Whitfield County native's novels focus on Southern history

  • Oops!
    Something went wrong.
    Please try again later.
  • Oops!
    Something went wrong.
    Please try again later.

Mar. 30—Kimberly Brock's first novel "The River Witch" was an Amazon best seller and earned her the Georgia Author of the Year award from the Georgia Writers Association.

Her second and latest novel, "The Lost Book of Eleanor Dare," is also a best seller and has received great reviews for the Whitfield County native.

Both are set in the South and touch on elements of Southern history. Brock's first novel was with a small press, but her second novel was published by Harper Collins in New York City, one of the big five publishers.

"I love regional fiction, Southern fiction," Brock said. "I love family stories. History is a big deal to my dad (former Whitfield County Board of Commissioners chairman Mike Babb). It was a big deal in my family. and that all comes together in my writing."

A graduate of Northwest Whitfield High School, Brock spent a year at Shorter College as a theater major. She returned to Dalton and gained a degree in elementary education from the University of West Georgia through its satellite program at Dalton State College.

"I did my student teaching at Fort Hill (elementary school)," she said.
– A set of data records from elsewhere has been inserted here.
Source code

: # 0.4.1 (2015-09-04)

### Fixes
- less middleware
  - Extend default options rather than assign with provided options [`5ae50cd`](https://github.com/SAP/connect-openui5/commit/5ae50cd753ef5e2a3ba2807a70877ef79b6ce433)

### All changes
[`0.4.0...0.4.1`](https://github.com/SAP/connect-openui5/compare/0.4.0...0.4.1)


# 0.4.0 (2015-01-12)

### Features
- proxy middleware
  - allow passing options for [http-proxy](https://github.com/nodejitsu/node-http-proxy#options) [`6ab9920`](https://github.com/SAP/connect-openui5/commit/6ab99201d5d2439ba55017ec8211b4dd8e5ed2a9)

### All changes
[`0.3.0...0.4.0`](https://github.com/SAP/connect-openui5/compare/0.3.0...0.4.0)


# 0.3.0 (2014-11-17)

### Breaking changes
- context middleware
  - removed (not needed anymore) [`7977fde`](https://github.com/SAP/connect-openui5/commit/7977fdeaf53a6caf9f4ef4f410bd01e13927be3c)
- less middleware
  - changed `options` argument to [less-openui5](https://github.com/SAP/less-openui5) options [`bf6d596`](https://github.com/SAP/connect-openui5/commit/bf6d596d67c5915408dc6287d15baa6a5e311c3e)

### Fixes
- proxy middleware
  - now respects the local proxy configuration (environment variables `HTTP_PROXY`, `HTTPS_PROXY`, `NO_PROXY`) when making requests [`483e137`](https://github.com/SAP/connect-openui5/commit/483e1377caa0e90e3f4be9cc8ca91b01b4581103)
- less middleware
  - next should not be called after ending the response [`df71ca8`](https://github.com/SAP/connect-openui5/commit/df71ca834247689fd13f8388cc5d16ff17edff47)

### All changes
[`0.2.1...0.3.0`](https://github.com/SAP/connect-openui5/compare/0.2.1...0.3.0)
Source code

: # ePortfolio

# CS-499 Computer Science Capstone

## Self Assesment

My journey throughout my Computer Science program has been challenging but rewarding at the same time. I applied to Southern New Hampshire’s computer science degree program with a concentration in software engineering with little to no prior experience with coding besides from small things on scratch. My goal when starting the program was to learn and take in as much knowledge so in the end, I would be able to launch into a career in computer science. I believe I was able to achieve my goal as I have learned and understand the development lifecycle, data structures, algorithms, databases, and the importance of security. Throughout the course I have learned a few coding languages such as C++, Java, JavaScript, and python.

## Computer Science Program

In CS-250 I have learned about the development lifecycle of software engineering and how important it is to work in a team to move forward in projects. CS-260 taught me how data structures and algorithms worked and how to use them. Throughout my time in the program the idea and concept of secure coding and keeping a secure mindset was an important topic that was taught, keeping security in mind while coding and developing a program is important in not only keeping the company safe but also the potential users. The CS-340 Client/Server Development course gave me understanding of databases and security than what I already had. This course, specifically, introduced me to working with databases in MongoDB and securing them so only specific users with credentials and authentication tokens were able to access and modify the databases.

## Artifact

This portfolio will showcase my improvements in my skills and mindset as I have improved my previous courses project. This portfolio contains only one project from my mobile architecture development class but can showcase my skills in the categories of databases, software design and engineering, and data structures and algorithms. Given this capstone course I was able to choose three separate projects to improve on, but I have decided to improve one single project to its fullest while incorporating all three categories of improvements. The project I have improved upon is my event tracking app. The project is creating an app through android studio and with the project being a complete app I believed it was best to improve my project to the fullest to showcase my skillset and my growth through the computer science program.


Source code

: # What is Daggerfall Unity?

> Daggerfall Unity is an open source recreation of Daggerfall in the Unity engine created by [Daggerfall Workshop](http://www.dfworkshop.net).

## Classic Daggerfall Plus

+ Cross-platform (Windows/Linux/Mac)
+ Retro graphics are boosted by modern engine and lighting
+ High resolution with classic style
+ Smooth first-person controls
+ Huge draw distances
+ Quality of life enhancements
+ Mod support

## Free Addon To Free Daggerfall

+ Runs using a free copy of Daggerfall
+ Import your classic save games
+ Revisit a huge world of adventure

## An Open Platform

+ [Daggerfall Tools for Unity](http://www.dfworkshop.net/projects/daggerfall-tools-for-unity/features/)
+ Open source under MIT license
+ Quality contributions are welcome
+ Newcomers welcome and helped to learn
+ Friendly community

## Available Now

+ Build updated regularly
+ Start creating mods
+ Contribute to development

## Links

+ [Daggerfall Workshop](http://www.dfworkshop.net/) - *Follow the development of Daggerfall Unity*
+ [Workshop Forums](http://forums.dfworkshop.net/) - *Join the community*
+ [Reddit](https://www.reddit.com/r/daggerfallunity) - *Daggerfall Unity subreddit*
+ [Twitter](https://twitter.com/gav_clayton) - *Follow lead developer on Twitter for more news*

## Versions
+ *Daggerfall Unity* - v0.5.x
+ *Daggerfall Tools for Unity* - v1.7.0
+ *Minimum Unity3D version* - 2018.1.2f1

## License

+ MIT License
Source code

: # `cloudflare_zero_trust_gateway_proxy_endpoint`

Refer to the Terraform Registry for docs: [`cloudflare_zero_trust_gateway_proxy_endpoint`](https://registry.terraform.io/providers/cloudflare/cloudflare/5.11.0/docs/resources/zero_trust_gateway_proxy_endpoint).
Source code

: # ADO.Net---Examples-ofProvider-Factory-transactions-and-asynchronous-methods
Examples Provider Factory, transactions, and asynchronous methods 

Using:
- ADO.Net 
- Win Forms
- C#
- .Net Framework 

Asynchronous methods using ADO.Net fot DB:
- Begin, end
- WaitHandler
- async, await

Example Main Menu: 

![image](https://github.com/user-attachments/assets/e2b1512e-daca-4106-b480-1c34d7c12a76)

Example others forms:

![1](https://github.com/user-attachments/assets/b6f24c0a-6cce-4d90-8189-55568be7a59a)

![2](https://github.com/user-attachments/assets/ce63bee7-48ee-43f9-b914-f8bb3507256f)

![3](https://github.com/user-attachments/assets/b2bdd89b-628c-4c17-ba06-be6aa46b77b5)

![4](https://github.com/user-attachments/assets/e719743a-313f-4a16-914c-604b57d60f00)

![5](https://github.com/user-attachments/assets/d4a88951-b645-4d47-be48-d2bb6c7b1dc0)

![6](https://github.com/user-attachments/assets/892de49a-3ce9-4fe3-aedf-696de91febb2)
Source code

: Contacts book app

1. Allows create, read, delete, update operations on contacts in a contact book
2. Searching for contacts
Her husband Daniel, who is from Dalton, got a job with Microsoft, and the couple moved to the state of Washington in the 1990s.

"I was a teacher at a private school for students with neurological and behavioral issues," she said. "After we started having children, I stayed home as a mom and raised three children and started to write. My two oldest children, who are now a college graduate and at UGA (the University of Georgia), were toddlers. I started writing when they were taking naps."

Her first novel is set on the Georgia coast.

"When I wrote my first novel, the internet was still a little new," she said. "It was like having a library at home. I did a lot of online research for that book. I also relied on travel I had done over the years."

Her latest novel touches on the Lost Colony of Roanoke.

Founded in 1585 on Roanoke Island, in what is now Dare County, North Carolina, the colony was troubled from the beginning. The colony's governor, John White, returned to England to gather more supplies. But because of an ongoing war with Spain, he was not able to return until 1590. He found the colony abandoned and was unable to find the colonists. Their fate has been the subject of speculation and research for more than four centuries.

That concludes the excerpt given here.